> **Work task**
The expected output is the full data, repeated exactly, without pictures.

> **Supplied data**
# # # # #

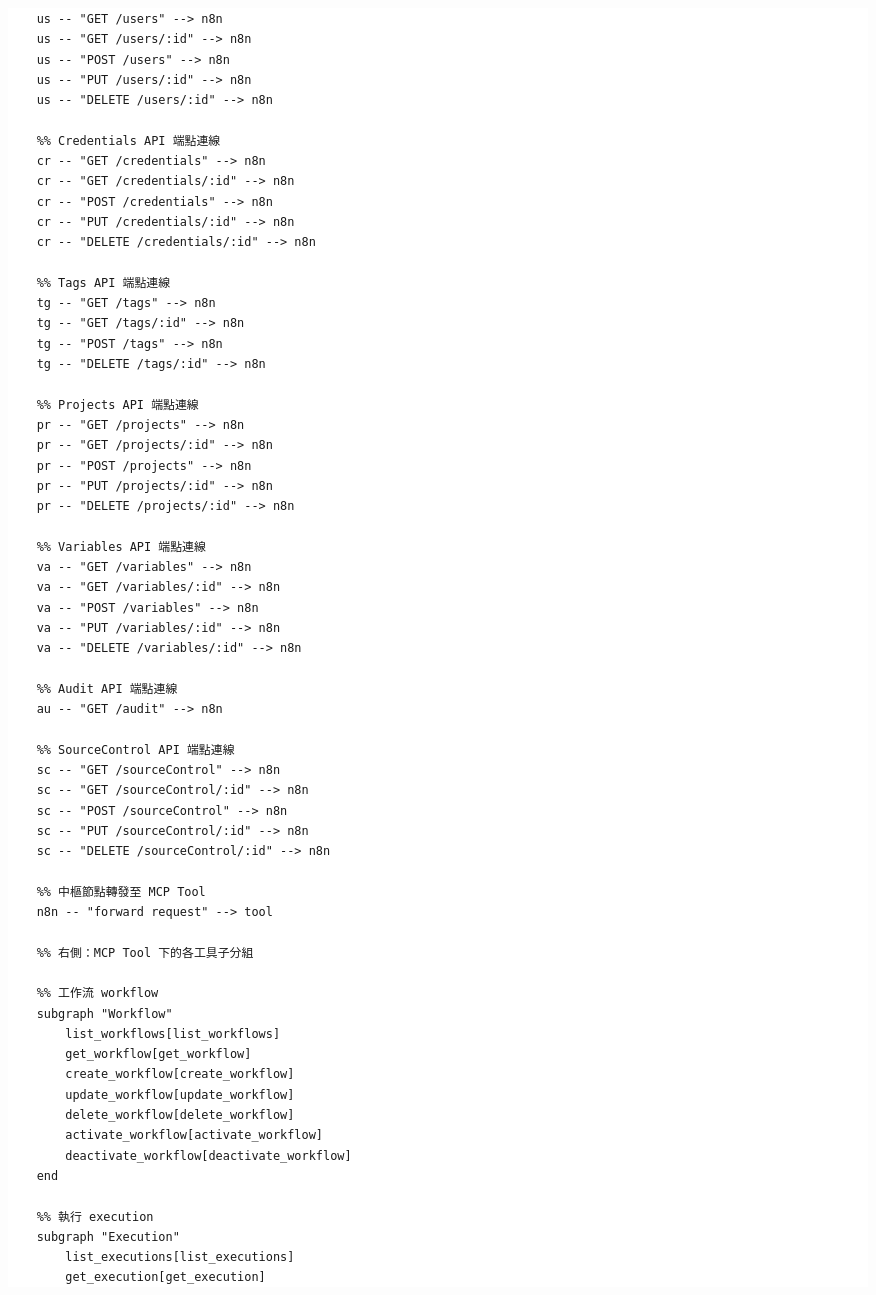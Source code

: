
 ```mermaid
    us -- "GET /users" --> n8n
    us -- "GET /users/:id" --> n8n
    us -- "POST /users" --> n8n
    us -- "PUT /users/:id" --> n8n
    us -- "DELETE /users/:id" --> n8n

    %% Credentials API 端點連線
    cr -- "GET /credentials" --> n8n
    cr -- "GET /credentials/:id" --> n8n
    cr -- "POST /credentials" --> n8n
    cr -- "PUT /credentials/:id" --> n8n
    cr -- "DELETE /credentials/:id" --> n8n

    %% Tags API 端點連線
    tg -- "GET /tags" --> n8n
    tg -- "GET /tags/:id" --> n8n
    tg -- "POST /tags" --> n8n
    tg -- "DELETE /tags/:id" --> n8n

    %% Projects API 端點連線
    pr -- "GET /projects" --> n8n
    pr -- "GET /projects/:id" --> n8n
    pr -- "POST /projects" --> n8n
    pr -- "PUT /projects/:id" --> n8n
    pr -- "DELETE /projects/:id" --> n8n

    %% Variables API 端點連線
    va -- "GET /variables" --> n8n
    va -- "GET /variables/:id" --> n8n
    va -- "POST /variables" --> n8n
    va -- "PUT /variables/:id" --> n8n
    va -- "DELETE /variables/:id" --> n8n

    %% Audit API 端點連線
    au -- "GET /audit" --> n8n

    %% SourceControl API 端點連線
    sc -- "GET /sourceControl" --> n8n
    sc -- "GET /sourceControl/:id" --> n8n
    sc -- "POST /sourceControl" --> n8n
    sc -- "PUT /sourceControl/:id" --> n8n
    sc -- "DELETE /sourceControl/:id" --> n8n

    %% 中樞節點轉發至 MCP Tool
    n8n -- "forward request" --> tool

    %% 右側：MCP Tool 下的各工具子分組

    %% 工作流 workflow
    subgraph "Workflow"
        list_workflows[list_workflows]
        get_workflow[get_workflow]
        create_workflow[create_workflow]
        update_workflow[update_workflow]
        delete_workflow[delete_workflow]
        activate_workflow[activate_workflow]
        deactivate_workflow[deactivate_workflow]
    end

    %% 執行 execution
    subgraph "Execution"
        list_executions[list_executions]
        get_execution[get_execution]
```
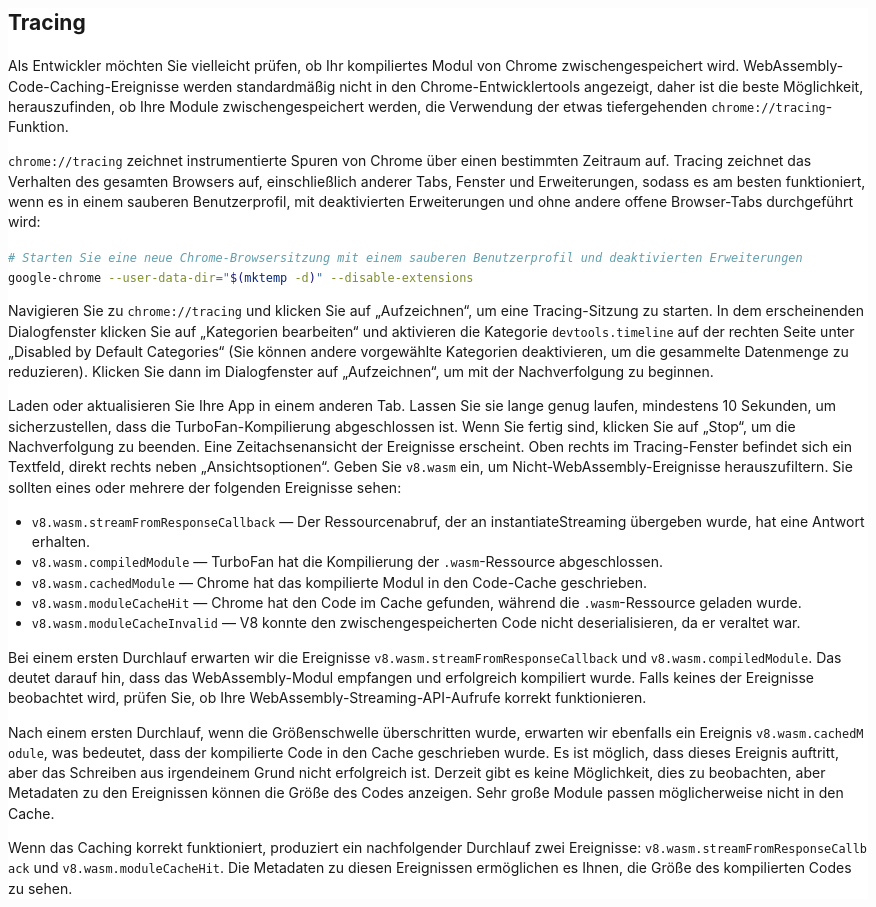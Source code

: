## Tracing

Als Entwickler möchten Sie vielleicht prüfen, ob Ihr kompiliertes Modul von Chrome zwischengespeichert wird. WebAssembly-Code-Caching-Ereignisse werden standardmäßig nicht in den Chrome-Entwicklertools angezeigt, daher ist die beste Möglichkeit, herauszufinden, ob Ihre Module zwischengespeichert werden, die Verwendung der etwas tiefergehenden `chrome://tracing`-Funktion.

`chrome://tracing` zeichnet instrumentierte Spuren von Chrome über einen bestimmten Zeitraum auf. Tracing zeichnet das Verhalten des gesamten Browsers auf, einschließlich anderer Tabs, Fenster und Erweiterungen, sodass es am besten funktioniert, wenn es in einem sauberen Benutzerprofil, mit deaktivierten Erweiterungen und ohne andere offene Browser-Tabs durchgeführt wird:

```bash
# Starten Sie eine neue Chrome-Browsersitzung mit einem sauberen Benutzerprofil und deaktivierten Erweiterungen
google-chrome --user-data-dir="$(mktemp -d)" --disable-extensions
```

Navigieren Sie zu `chrome://tracing` und klicken Sie auf „Aufzeichnen“, um eine Tracing-Sitzung zu starten. In dem erscheinenden Dialogfenster klicken Sie auf „Kategorien bearbeiten“ und aktivieren die Kategorie `devtools.timeline` auf der rechten Seite unter „Disabled by Default Categories“ (Sie können andere vorgewählte Kategorien deaktivieren, um die gesammelte Datenmenge zu reduzieren). Klicken Sie dann im Dialogfenster auf „Aufzeichnen“, um mit der Nachverfolgung zu beginnen.

Laden oder aktualisieren Sie Ihre App in einem anderen Tab. Lassen Sie sie lange genug laufen, mindestens 10 Sekunden, um sicherzustellen, dass die TurboFan-Kompilierung abgeschlossen ist. Wenn Sie fertig sind, klicken Sie auf „Stop“, um die Nachverfolgung zu beenden. Eine Zeitachsenansicht der Ereignisse erscheint. Oben rechts im Tracing-Fenster befindet sich ein Textfeld, direkt rechts neben „Ansichtsoptionen“. Geben Sie `v8.wasm` ein, um Nicht-WebAssembly-Ereignisse herauszufiltern. Sie sollten eines oder mehrere der folgenden Ereignisse sehen:

- `v8.wasm.streamFromResponseCallback` — Der Ressourcenabruf, der an instantiateStreaming übergeben wurde, hat eine Antwort erhalten.
- `v8.wasm.compiledModule` — TurboFan hat die Kompilierung der `.wasm`-Ressource abgeschlossen.
- `v8.wasm.cachedModule` — Chrome hat das kompilierte Modul in den Code-Cache geschrieben.
- `v8.wasm.moduleCacheHit` — Chrome hat den Code im Cache gefunden, während die `.wasm`-Ressource geladen wurde.
- `v8.wasm.moduleCacheInvalid` — V8 konnte den zwischengespeicherten Code nicht deserialisieren, da er veraltet war.

Bei einem ersten Durchlauf erwarten wir die Ereignisse `v8.wasm.streamFromResponseCallback` und `v8.wasm.compiledModule`. Das deutet darauf hin, dass das WebAssembly-Modul empfangen und erfolgreich kompiliert wurde. Falls keines der Ereignisse beobachtet wird, prüfen Sie, ob Ihre WebAssembly-Streaming-API-Aufrufe korrekt funktionieren.

Nach einem ersten Durchlauf, wenn die Größenschwelle überschritten wurde, erwarten wir ebenfalls ein Ereignis `v8.wasm.cachedModule`, was bedeutet, dass der kompilierte Code in den Cache geschrieben wurde. Es ist möglich, dass dieses Ereignis auftritt, aber das Schreiben aus irgendeinem Grund nicht erfolgreich ist. Derzeit gibt es keine Möglichkeit, dies zu beobachten, aber Metadaten zu den Ereignissen können die Größe des Codes anzeigen. Sehr große Module passen möglicherweise nicht in den Cache.

Wenn das Caching korrekt funktioniert, produziert ein nachfolgender Durchlauf zwei Ereignisse: `v8.wasm.streamFromResponseCallback` und `v8.wasm.moduleCacheHit`. Die Metadaten zu diesen Ereignissen ermöglichen es Ihnen, die Größe des kompilierten Codes zu sehen.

# # # # #

> **Written response**
Source code

:
 ```mermaid
    us -- "GET /users" --> n8n
    us -- "GET /users/:id" --> n8n
    us -- "POST /users" --> n8n
    us -- "PUT /users/:id" --> n8n
    us -- "DELETE /users/:id" --> n8n

    %% Credentials API 端點連線
    cr -- "GET /credentials" --> n8n
    cr -- "GET /credentials/:id" --> n8n
    cr -- "POST /credentials" --> n8n
    cr -- "PUT /credentials/:id" --> n8n
    cr -- "DELETE /credentials/:id" --> n8n

    %% Tags API 端點連線
    tg -- "GET /tags" --> n8n
    tg -- "GET /tags/:id" --> n8n
    tg -- "POST /tags" --> n8n
    tg -- "DELETE /tags/:id" --> n8n

    %% Projects API 端點連線
    pr -- "GET /projects" --> n8n
    pr -- "GET /projects/:id" --> n8n
    pr -- "POST /projects" --> n8n
    pr -- "PUT /projects/:id" --> n8n
    pr -- "DELETE /projects/:id" --> n8n

    %% Variables API 端點連線
    va -- "GET /variables" --> n8n
    va -- "GET /variables/:id" --> n8n
    va -- "POST /variables" --> n8n
    va -- "PUT /variables/:id" --> n8n
    va -- "DELETE /variables/:id" --> n8n

    %% Audit API 端點連線
    au -- "GET /audit" --> n8n

    %% SourceControl API 端點連線
    sc -- "GET /sourceControl" --> n8n
    sc -- "GET /sourceControl/:id" --> n8n
    sc -- "POST /sourceControl" --> n8n
    sc -- "PUT /sourceControl/:id" --> n8n
    sc -- "DELETE /sourceControl/:id" --> n8n

    %% 中樞節點轉發至 MCP Tool
    n8n -- "forward request" --> tool

    %% 右側：MCP Tool 下的各工具子分組

    %% 工作流 workflow
    subgraph "Workflow"
        list_workflows[list_workflows]
        get_workflow[get_workflow]
        create_workflow[create_workflow]
        update_workflow[update_workflow]
        delete_workflow[delete_workflow]
        activate_workflow[activate_workflow]
        deactivate_workflow[deactivate_workflow]
    end

    %% 執行 execution
    subgraph "Execution"
        list_executions[list_executions]
        get_execution[get_execution]
```
Source code

:## Tracing

Als Entwickler möchten Sie vielleicht prüfen, ob Ihr kompiliertes Modul von Chrome zwischengespeichert wird. WebAssembly-Code-Caching-Ereignisse werden standardmäßig nicht in den Chrome-Entwicklertools angezeigt, daher ist die beste Möglichkeit, herauszufinden, ob Ihre Module zwischengespeichert werden, die Verwendung der etwas tiefergehenden `chrome://tracing`-Funktion.

`chrome://tracing` zeichnet instrumentierte Spuren von Chrome über einen bestimmten Zeitraum auf. Tracing zeichnet das Verhalten des gesamten Browsers auf, einschließlich anderer Tabs, Fenster und Erweiterungen, sodass es am besten funktioniert, wenn es in einem sauberen Benutzerprofil, mit deaktivierten Erweiterungen und ohne andere offene Browser-Tabs durchgeführt wird:

```bash
# Starten Sie eine neue Chrome-Browsersitzung mit einem sauberen Benutzerprofil und deaktivierten Erweiterungen
google-chrome --user-data-dir="$(mktemp -d)" --disable-extensions
```

Navigieren Sie zu `chrome://tracing` und klicken Sie auf „Aufzeichnen“, um eine Tracing-Sitzung zu starten. In dem erscheinenden Dialogfenster klicken Sie auf „Kategorien bearbeiten“ und aktivieren die Kategorie `devtools.timeline` auf der rechten Seite unter „Disabled by Default Categories“ (Sie können andere vorgewählte Kategorien deaktivieren, um die gesammelte Datenmenge zu reduzieren). Klicken Sie dann im Dialogfenster auf „Aufzeichnen“, um mit der Nachverfolgung zu beginnen.

Laden oder aktualisieren Sie Ihre App in einem anderen Tab. Lassen Sie sie lange genug laufen, mindestens 10 Sekunden, um sicherzustellen, dass die TurboFan-Kompilierung abgeschlossen ist. Wenn Sie fertig sind, klicken Sie auf „Stop“, um die Nachverfolgung zu beenden. Eine Zeitachsenansicht der Ereignisse erscheint. Oben rechts im Tracing-Fenster befindet sich ein Textfeld, direkt rechts neben „Ansichtsoptionen“. Geben Sie `v8.wasm` ein, um Nicht-WebAssembly-Ereignisse herauszufiltern. Sie sollten eines oder mehrere der folgenden Ereignisse sehen:

- `v8.wasm.streamFromResponseCallback` — Der Ressourcenabruf, der an instantiateStreaming übergeben wurde, hat eine Antwort erhalten.
- `v8.wasm.compiledModule` — TurboFan hat die Kompilierung der `.wasm`-Ressource abgeschlossen.
- `v8.wasm.cachedModule` — Chrome hat das kompilierte Modul in den Code-Cache geschrieben.
- `v8.wasm.moduleCacheHit` — Chrome hat den Code im Cache gefunden, während die `.wasm`-Ressource geladen wurde.
- `v8.wasm.moduleCacheInvalid` — V8 konnte den zwischengespeicherten Code nicht deserialisieren, da er veraltet war.

Bei einem ersten Durchlauf erwarten wir die Ereignisse `v8.wasm.streamFromResponseCallback` und `v8.wasm.compiledModule`. Das deutet darauf hin, dass das WebAssembly-Modul empfangen und erfolgreich kompiliert wurde. Falls keines der Ereignisse beobachtet wird, prüfen Sie, ob Ihre WebAssembly-Streaming-API-Aufrufe korrekt funktionieren.

Nach einem ersten Durchlauf, wenn die Größenschwelle überschritten wurde, erwarten wir ebenfalls ein Ereignis `v8.wasm.cachedModule`, was bedeutet, dass der kompilierte Code in den Cache geschrieben wurde. Es ist möglich, dass dieses Ereignis auftritt, aber das Schreiben aus irgendeinem Grund nicht erfolgreich ist. Derzeit gibt es keine Möglichkeit, dies zu beobachten, aber Metadaten zu den Ereignissen können die Größe des Codes anzeigen. Sehr große Module passen möglicherweise nicht in den Cache.

Wenn das Caching korrekt funktioniert, produziert ein nachfolgender Durchlauf zwei Ereignisse: `v8.wasm.streamFromResponseCallback` und `v8.wasm.moduleCacheHit`. Die Metadaten zu diesen Ereignissen ermöglichen es Ihnen, die Größe des kompilierten Codes zu sehen.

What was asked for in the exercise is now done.